The SEC last week provided even more clarity into its growing focus on cybersecurity at broker dealers and registered investment advisers. A key takeaway in a Risk Alert issued on April 15, 2014, is that the Office of Compliance Inspections and Examinations (OCIE) will be conducting examinations of more than 50 registered broker-dealers and registered investment advisers, focusing on areas related to cybersecurity.
In order to help compliance professionals prepare and assess their firms’ responsive cybersecurity preparedness, OCIE has created a sample cybersecurity request document that outlines the types of questions firms can expect. OCIE is good to point out that these questions should not be considered all inclusive of the information that OCIE may request. OCIE will alter its request for information as it considers the specific circumstances presented by each firm’s particular systems or information technology environment.
You can find the Risk Alert and questions HERE.
Now What? Preparing for the SEC Cybersecurity Exam
The SEC was kind enough to provide a proverbial map of the directions it may take during a cybersecurity exam; now firms need to assess their internal processes and procedures as well as supporting technology. It is important to note that the SEC is just as interested in your Written Information Security Policy (WISP) as they are in your technology safeguards.
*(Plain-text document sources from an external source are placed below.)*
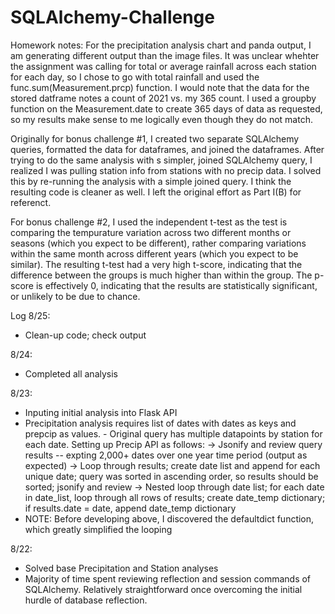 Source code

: # SQLAlchemy-Challenge

Homework notes:
For the precipitation analysis chart and panda output, I am generating different output than the image files.  It was unclear whehter the assignment was calling for total or average rainfall across each station for each day, so I chose to go with total rainfall and used the func.sum(Measurement.prcp) function.  I would note that the data for the stored datframe notes a count of 2021 vs. my 365 count.  I used a groupby function on the Measurement.date to create 365 days of data as requested, so my results make sense to me logically even though they do not match.

Originally for bonus challenge #1, I created two separate SQLAlchemy queries, formatted the data for dataframes, and joined the dataframes.  After trying to do the same analysis with s simpler, joined SQLAlchemy query, I realized I was pulling station info from stations with no precip data.  I solved this by re-running the analysis with a simple joined query.  I think the resulting code is cleaner as well.  I left the original effort as Part I(B) for referenct.

For bonus challenge #2, I used the independent t-test as the test is comparing the tempurature variation across two different months or seasons (which you expect to be different), rather comparing variations within the same month across different years (which you expect to be similar).  The resulting t-test had a very high t-score, indicating that the difference between the groups is much higher than within the group.  The p-score is effectively 0, indicating that the results are statistically significant, or unlikely to be due to chance.


Log
8/25:
- Clean-up code; check output

8/24:
- Completed all analysis

8/23:
- Inputing initial analysis into Flask API
- Precipitation analysis requires list of dates with dates as keys and prepcip as values.  - Original query has multiple datapoints by station for each date.  Setting up Precip API as follows:
-> Jsonify and review query results -- expting 2,000+ dates over one year time period (output as expected)
-> Loop through results; create date list and append for each unique date; query was sorted in ascending order, so results should be sorted; jsonify and review
-> Nested loop through date list; for each date in date_list, loop through all rows of results; create date_temp dictionary; if results.date = date, append date_temp dictionary
- NOTE:  Before developing above, I discovered the defaultdict function, which greatly simplified the looping  

8/22:
- Solved base Precipitation and Station analyses
- Majority of time spent reviewing reflection and session commands of SQLAlchemy.  Relatively straightforward once overcoming the initial hurdle of database reflection.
The areas the SEC outlined include:
Identification of Risks/Cybersecurity Governance
Protection of Firm Networks and Information
Risks Associated with Remote Customer Access and Funds Transfer Requests
Risks Associated with Vendors and Other Third Parties
Detection of Unauthorized Activity
Other: Identity theft red flags; Security breach incidents; Reported incident history.
Here at Eze Castle Integration, we are going through the questionnaire and beginning to work with clients to answer the various sections. Our WISP team is also on-call to begin the process of developing more comprehensive internal and external policies and procedures around security.
Your IT provider should be able to provide assistance, but policies and procedures are key too.